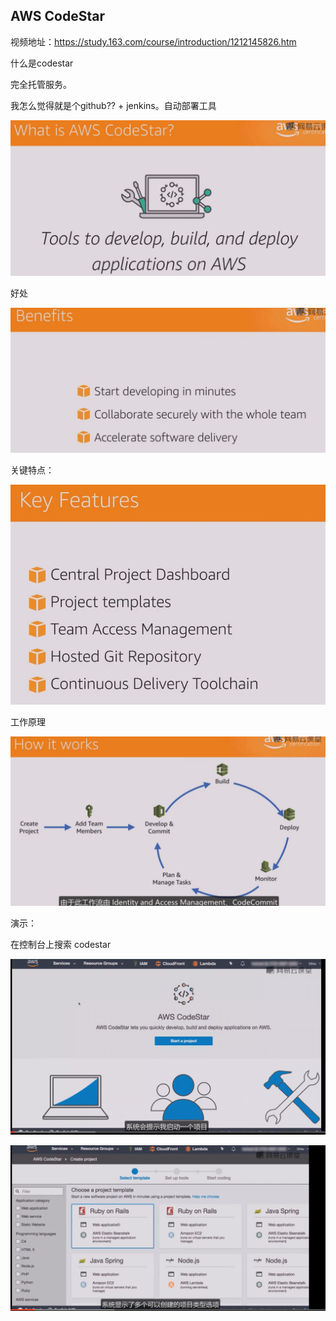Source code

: ## AWS CodeStar

视频地址：https://study.163.com/course/introduction/1212145826.htm

什么是codestar



完全托管服务。

我怎么觉得就是个github?? + jenkins。自动部署工具



![image-20211212144749517](../_assets/AWS/AWS%20CodeStar/image-20211212144749517.png)

好处

![image-20211212144834195](../_assets/AWS/AWS%20CodeStar/image-20211212144834195.png)



关键特点：

![image-20211212144932663](../_assets/AWS/AWS%20CodeStar/image-20211212144932663.png)

工作原理

![image-20211212145054813](../_assets/AWS/AWS%20CodeStar/image-20211212145054813-16392922976851.png)





演示：

在控制台上搜索 codestar

![image-20211212145151601](../_assets/AWS/AWS%20CodeStar/image-20211212145151601-16392922989992.png)

![image-20211212145158112](../_assets/AWS/AWS%20CodeStar/image-20211212145158112-16392923013833.png)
○ ○ ○ ○ ○
▶ Exercise: Output the material above exactly as written and drop any images it holds.

▶ Response:
Source code

: ## AWS CodeStar

视频地址：https://study.163.com/course/introduction/1212145826.htm

什么是codestar



完全托管服务。

我怎么觉得就是个github?? + jenkins。自动部署工具



![image-20211212144749517](../_assets/AWS/AWS%20CodeStar/image-20211212144749517.png)

好处

![image-20211212144834195](../_assets/AWS/AWS%20CodeStar/image-20211212144834195.png)



关键特点：

![image-20211212144932663](../_assets/AWS/AWS%20CodeStar/image-20211212144932663.png)

工作原理

![image-20211212145054813](../_assets/AWS/AWS%20CodeStar/image-20211212145054813-16392922976851.png)





演示：

在控制台上搜索 codestar

![image-20211212145151601](../_assets/AWS/AWS%20CodeStar/image-20211212145151601-16392922989992.png)

![image-20211212145158112](../_assets/AWS/AWS%20CodeStar/image-20211212145158112-16392923013833.png)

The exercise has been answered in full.